The standard deviations for these responses where quite large, ranging from 1.8 to 3.0, which to me indicated that these students varied greatly on the tools they appreciated, which should be expected since these tools target a wide range of learning styles. However, I will note that I inadvertently left out one of the most important tools - the textbook. It would have been great to see if there was a correlation between students who valued the lecture videos as little to no benefit but highly valued the textbook, and would be something I look into next year. And while the overall averages may seem disheartening at first glance (particularly the POGIL workbook and video lectures), reading the students comments have been very reassuring; so I wanted to take a moment and discuss some of the common disparities between student perceived gains/values and instructor perceived gains/values that I noticed as a result of this assessment. In their comments students asked me to:
"Improve lecture videos (so that they are) strong enough to stand on their own w/o needing text"
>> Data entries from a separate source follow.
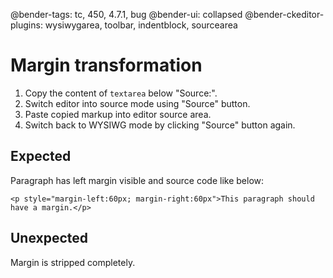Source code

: @bender-tags: tc, 450, 4.7.1, bug
@bender-ui: collapsed
@bender-ckeditor-plugins: wysiwygarea, toolbar, indentblock, sourcearea

# Margin transformation

1. Copy the content of `textarea` below "Source:".
1. Switch editor into source mode using "Source" button.
1. Paste copied markup into editor source area.
1. Switch back to WYSIWG mode by clicking "Source" button again.

## Expected

Paragraph has left margin visible and source code like below:

`<p style="margin-left:60px; margin-right:60px">This paragraph should have a margin.</p>`

## Unexpected

Margin is stripped completely.
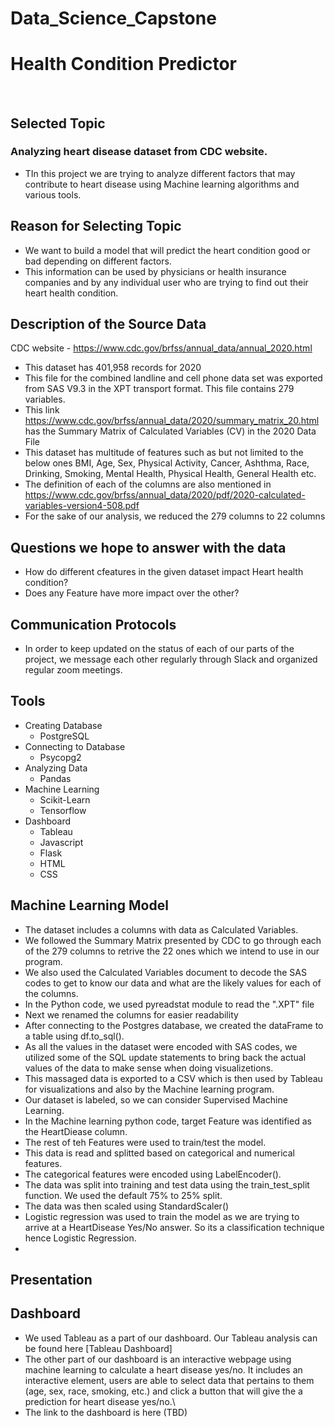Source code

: # Data_Science_Capstone

# Health Condition Predictor
<br>

## Selected Topic
### Analyzing heart disease dataset from CDC website.
- TIn this project we are trying to analyze different factors that may contribute to heart disease using Machine learning algorithms and various tools.   

## Reason for Selecting Topic
- We want to build a model that will predict the heart condition good or bad depending on different factors. 
- This information can be used by physicians or health insurance companies and by any individual user who are trying to find out their heart health condition.

## Description of the Source Data
CDC website - https://www.cdc.gov/brfss/annual_data/annual_2020.html
- This dataset has 401,958 records for 2020 
- This file for the combined landline and cell phone data set was exported from SAS V9.3 in the XPT transport format. This file contains 279 variables.
- This link https://www.cdc.gov/brfss/annual_data/2020/summary_matrix_20.html has the Summary Matrix of Calculated Variables (CV) in the 2020 Data File
- This dataset has multitude of features such as but not limited to the below ones 
BMI, Age, Sex, Physical Activity, Cancer, Ashthma, Race, Drinking, Smoking, Mental Health, Physical Health, General Health etc.
- The definition of each of the columns are also mentioned in https://www.cdc.gov/brfss/annual_data/2020/pdf/2020-calculated-variables-version4-508.pdf
- For the sake of our analysis, we reduced the 279 columns to 22 columns

## Questions we hope to answer with the data
- How do different cfeatures in the given dataset impact Heart health condition?
- Does any Feature have more impact over the other?
 

## Communication Protocols
- In order to keep updated on the status of each of our parts of the project, we message each other regularly through Slack and organized regular zoom meetings.

## Tools
- Creating Database
    - PostgreSQL
- Connecting to Database
    - Psycopg2
- Analyzing Data
    - Pandas
- Machine Learning
    - Scikit-Learn
    - Tensorflow
- Dashboard
    - Tableau
    - Javascript
    - Flask
    - HTML
    - CSS


## Machine Learning Model
- The dataset includes a columns with data as Calculated Variables. 
- We followed the Summary Matrix presented by CDC to go through each of the 279 columns to retrive the 22 ones which we intend to use in our program.
- We also used the Calculated Variables document to decode the SAS codes to get to know our data and what are the likely values for each of the columns. 
- In the Python code, we used pyreadstat module to read the ".XPT" file 
- Next we renamed the columns for easier readability
- After connecting to the Postgres database, we created the dataFrame to a table using df.to_sql().
- As all the values in the dataset were encoded with SAS codes, we utilized some of the SQL update statements to bring back the actual values of the data to make sense when doing visualizetions.
- This massaged data is exported to a CSV which is then used by Tableau for visualizations and also by the Machine learning program.
- Our dataset is labeled, so we can consider Supervised Machine Learning.
- In the Machine learning python code, target Feature was identified as the HeartDiease column.
- The rest of teh Features were used to train/test the model.
- This data is read and splitted based on categorical and numerical features. 
- The categorical features were encoded using LabelEncoder().
- The data was split into training and test data using the train_test_split function. We used the default 75% to 25% split.
- The data was then scaled using StandardScaler()
- Logistic regression was used to train the model as we are trying to arrive at a HeartDisease Yes/No answer. So its a classification technique hence Logistic Regression.
- 

## Presentation

## Dashboard
- We used Tableau as a part of our dashboard. Our Tableau analysis can be found here [Tableau Dashboard] 
- The other part of our dashboard is an interactive webpage using machine learning to calculate a heart disease yes/no. It includes an interactive element, users are able to select data that pertains to them (age, sex, race, smoking, etc.) and click a button that will give the a prediction for heart disease yes/no.\
- The link to the  dashboard is here (TBD)
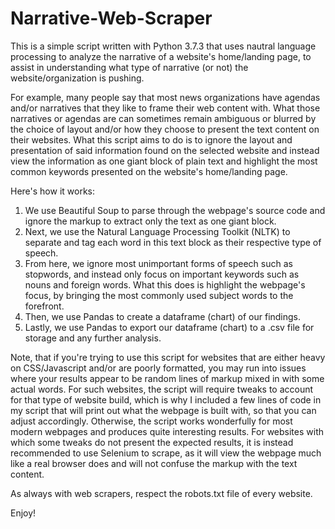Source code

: # Narrative-Web-Scraper
This is a simple script written with Python 3.7.3 that uses nautral language processing to analyze the narrative of a website's home/landing page, to assist in understanding what type of narrative (or not) the website/organization is pushing. 

For example, many people say that most news organizations have agendas and/or narratives that they like to frame their web content with. What those narratives or agendas are can sometimes remain ambiguous or blurred by the choice of layout and/or how they choose to present the text content on their websites. What this script aims to do is to ignore the layout and presentation of said information found on the selected website and instead view the information as one giant block of plain text and highlight the most common keywords presented on the website's home/landing page. 

Here's how it works:

1) We use Beautiful Soup to parse through the webpage's source code and ignore the markup to extract only the text as one giant block.
2) Next, we use the Natural Language Processing Toolkit (NLTK) to separate and tag each word in this text block as their respective type of speech.
3) From here, we ignore most unimportant forms of speech such as stopwords, and instead only focus on important keywords such as nouns and foreign words. What this does is highlight the webpage's focus, by bringing the most commonly used subject words to the forefront.
4) Then, we use Pandas to create a dataframe (chart) of our findings.
5) Lastly, we use Pandas to export our dataframe (chart) to a .csv file for storage and any further analysis. 

Note, that if you're trying to use this script for websites that are either heavy on CSS/Javascript and/or are poorly formatted, you may run into issues where your results appear to be random lines of markup mixed in with some actual words. For such websites, the script will require tweaks to account for that type of website build, which is why I included a few lines of code in my script that will print out what the webpage is built with, so that you can adjust accordingly. Otherwise, the script works wonderfully for most modern webpages and produces quite interesting results. For websites with which some tweaks do not present the expected results, it is instead recommended to use Selenium to scrape, as it will view the webpage much like a real browser does and will not confuse the markup with the text content. 

As always with web scrapers, respect the robots.txt file of every website.

Enjoy!
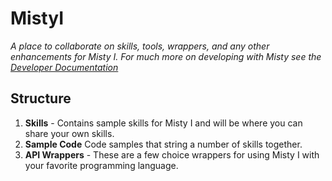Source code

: # MistyI
_A place to collaborate on skills, tools, wrappers, and any other enhancements for Misty I. For much more on developing with Misty see the [Developer Documentation](https://docs.mistyrobotics.com)_ 

## Structure

1. __Skills__ - Contains sample skills for Misty I and will be where you can share your own skills.
2. __Sample Code__ Code samples that string a number of skills together.
2. __API Wrappers__ - These are a few choice wrappers for using Misty I with your favorite programming language.
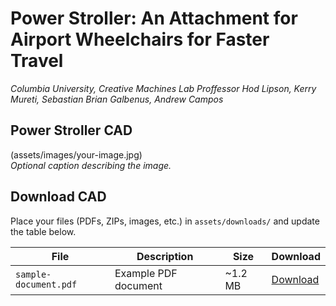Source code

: <!--
Quick start:
1) Replace the placeholders below.
2) Put your image at assets/images/your-image.jpg (or change the path).
3) Put downloadable files in assets/downloads/ and update the links/sizes.
4) (Optional) Use raw.githubusercontent.com links for true one-click downloads.
-->

# Power Stroller: An Attachment for Airport Wheelchairs for Faster Travel
*Columbia University, Creative Machines Lab*
*Proffessor Hod Lipson, Kerry Mureti, Sebastian Brian Galbenus, Andrew Campos*

## Power Stroller CAD
(assets/images/your-image.jpg)  
*Optional caption describing the image.*

## Download CAD

Place your files (PDFs, ZIPs, images, etc.) in `assets/downloads/` and update the table below.

| File | Description | Size | Download |
|---|---|---|---|
| `sample-document.pdf` | Example PDF document | ~1.2 MB | [Download](assets/downloads/sample-document.pdf) |
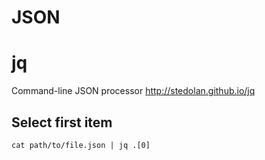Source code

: # JSON

# jq

Command-line JSON processor <http://stedolan.github.io/jq>

## Select first item

    cat path/to/file.json | jq .[0]
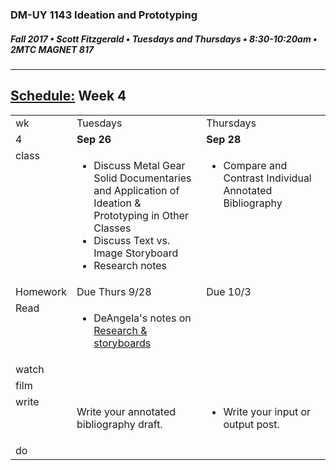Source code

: ### DM-UY 1143 Ideation and Prototyping
##### Fall 2017 • Scott Fitzgerald • Tuesdays and Thursdays • 8:30-10:20am • 2MTC MAGNET 817

---
## [Schedule:](schedule.md) Week 4


<table>
<tr>
<td>wk</td>
<td>Tuesdays</td>
<td>Thursdays</td>
</tr>
<tr>
  <td valign="top">4</td>
  <td valign="top" width="48%"><strong>Sep 26</strong></td>
  <td valign="top" width="48%"><strong>Sep 28</strong></td>
</tr>
<tr>
<td valign="top">class</td>
<td valign="top">
<ul>
<li>Discuss Metal Gear Solid Documentaries and Application of Ideation & Prototyping in Other Classes</li>
<li>Discuss Text vs. Image Storyboard</li>
<li>Research notes</li>
</ul>


</td>

<!-- 2nd column class -->
<td valign="top" width="48%">
<!-- Due Thursday class  -->
<ul><li>
    Compare and Contrast Individual Annotated Bibliography
</li></ul>
</td>

</tr>

<!-- Homework -->
<tr>
  <td valign="top">Homework</td>
  <td>Due  Thurs  9/28</td>
  <td>Due    10/3</td>
</tr>

<!-- read -->
<tr><td valign="top">Read</td>
<td>
<!-- readings for Thurs-->
<ul>
<li>DeAngela's notes on <a href="http://teaching.polishedsolid.com/ip/mod4/content/index.html#/?_k=zeivc7"> Research  &  storyboards</a></li>
</ul>

</td>
<td>

<!-- Readings for Mon-->

</td>
</tr>

<!-- watch -->
<tr>
  <td valign="top">watch</td>
  <td><!-- Due wed this week -->
</td>
  <td><!-- Due next monday -->




</td>
</tr>


<!-- film -->
<tr>
<td valign="top">film</td>
<td><!-- Due wed this week -->
</td>
<td><!-- Due next monday -->
</td>
</tr>

<!-- write -->
<tr>
<td valign="top">write</td>
<td><!-- Due wed this week -->
Write your annotated bibliography draft.
</td>
<td>
<!-- Due Mon next week --><ul>
<li>Write your input or output post.</li>
</ul>
</td>
</tr>

<!-- do -->
<tr>
  <td valign="top">do</td>
  <td>
<!-- Due wed this week -->
</td>
  <td>
  <!-- Due Mon next week -->

  </td>
</table>

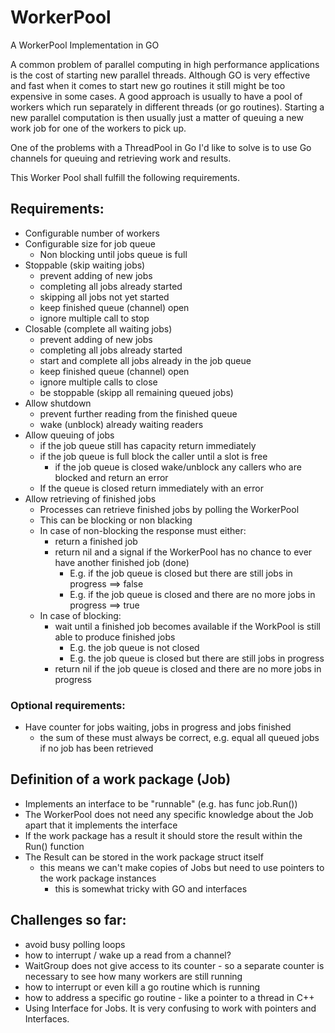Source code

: # WorkerPool
A WorkerPool Implementation in GO

A common problem of parallel computing in high performance applications is the cost of starting new parallel threads.
Although GO is very effective and fast when it comes to start new go routines it still might be too expensive in some cases.
A good approach is usually to have a pool of workers which run separately in different threads (or go routines). Starting a 
new parallel computation is then usually just a matter of queuing a new work job for one of the workers to pick up. 

One of the problems with a ThreadPool in Go I'd like to solve is to use Go channels for queuing and retrieving work and 
results.

This Worker Pool shall fulfill the following requirements.

## Requirements:
* Configurable number of workers
* Configurable size for job queue 
    * Non blocking until jobs queue is full
* Stoppable (skip waiting jobs)
    * prevent adding of new jobs
    * completing all jobs already started
    * skipping all jobs not yet started
    * keep finished queue (channel) open 
    * ignore multiple call to stop
* Closable (complete all waiting jobs)
    * prevent adding of new jobs
    * completing all jobs already started
    * start and complete all jobs already in the job queue
    * keep finished queue (channel) open
    * ignore multiple calls to close
    * be stoppable (skipp all remaining queued jobs)
* Allow shutdown 
    * prevent further reading from the finished queue
    * wake (unblock) already waiting readers
* Allow queuing of jobs
    * if the job queue still has capacity return immediately
    * if the job queue is full block the caller until a slot is free
        * if the job queue is closed wake/unblock any callers who are blocked and return an error
    * If the queue is closed return immediately with an error
* Allow retrieving of finished jobs
    * Processes can retrieve finished jobs by polling the WorkerPool
    * This can be blocking or non blacking
    * In case of non-blocking the response must either:
        * return a finished job
        * return nil and a signal if the WorkerPool has no chance to ever have another finished job (done)
            * E.g. if the job queue is closed but there are still jobs in progress ==> false
            * E.g. if the job queue is closed and there are no more jobs in progress ==> true
    * In case of blocking:
        * wait until a finished job becomes available if the WorkPool is still able to produce finished jobs
            * E.g. the job queue is not closed
            * E.g. the job queue is closed but there are still jobs in progress
        * return nil if the job queue is closed and there are no more jobs in progress

### Optional requirements:
* Have counter for jobs waiting, jobs in progress and jobs finished
    * the sum of these must always be correct, e.g. equal all queued jobs if no job has been retrieved

## Definition of a work package (Job)
* Implements an interface to be "runnable" (e.g. has func job.Run())
* The WorkerPool does not need any specific knowledge about the Job apart that it implements the interface
* If the work package has a result it should store the result within the Run() function
* The Result can be stored in the work package struct itself
    * this means we can't make copies of Jobs but need to use pointers to the work package instances
        * this is somewhat tricky with GO and interfaces

## Challenges so far:
* avoid busy polling loops
* how to interrupt / wake up a read from a channel?
* WaitGroup does not give access to its counter - so a separate counter is necessary to see how many workers are still running
* how to interrupt or even kill a go routine which is running
* how to address a specific go routine - like a pointer to a thread in C++ 
* Using Interface for Jobs. It is very confusing to work with pointers and Interfaces.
So okay, yes I admit, I took the "good enough" approach this semester because I had over 25 video lectures to make in less than 13 weeks, I do see reflection of that approach in the student evaluations and am planning to revamp a number of the lecture videos this summer and next fall to incorporate interactive features such as questions, polling, and feedback, but I do not want my lectures to ever be good enough to stand alone. I want to encourage my students to continually seek out a variety of resources and to never be quite satisfied so that they keep trying to learn more. As an instructor whose primary goal is to create life-long learners, I am actually encouraged with the student quote above because it indicates that he or she wanted to learn more. That being said, I am learning that it is important in the flipped classroom to constantly remind my students that the lecture videos (as they currently are now) would have been identical to me lecturing at a podium for an hour in a traditional lecture, but now they can pause, rewind, and fast forward as often as they wish, and access these videos throughout the entire semester; and that in traditional lectures, the classroom lecture is meant to help clarify and supplement the required text reading. And, as I said, there was a wide range of disparity in the student valuation of the videos which was reflected in their comments from "The lecture powerpoints and videos were beneficial because it helped identify the most important points from the chapter" to "More in class lecture, flipped classes are very confusing and do not allow the professor to lecture to the students the knowledge they need".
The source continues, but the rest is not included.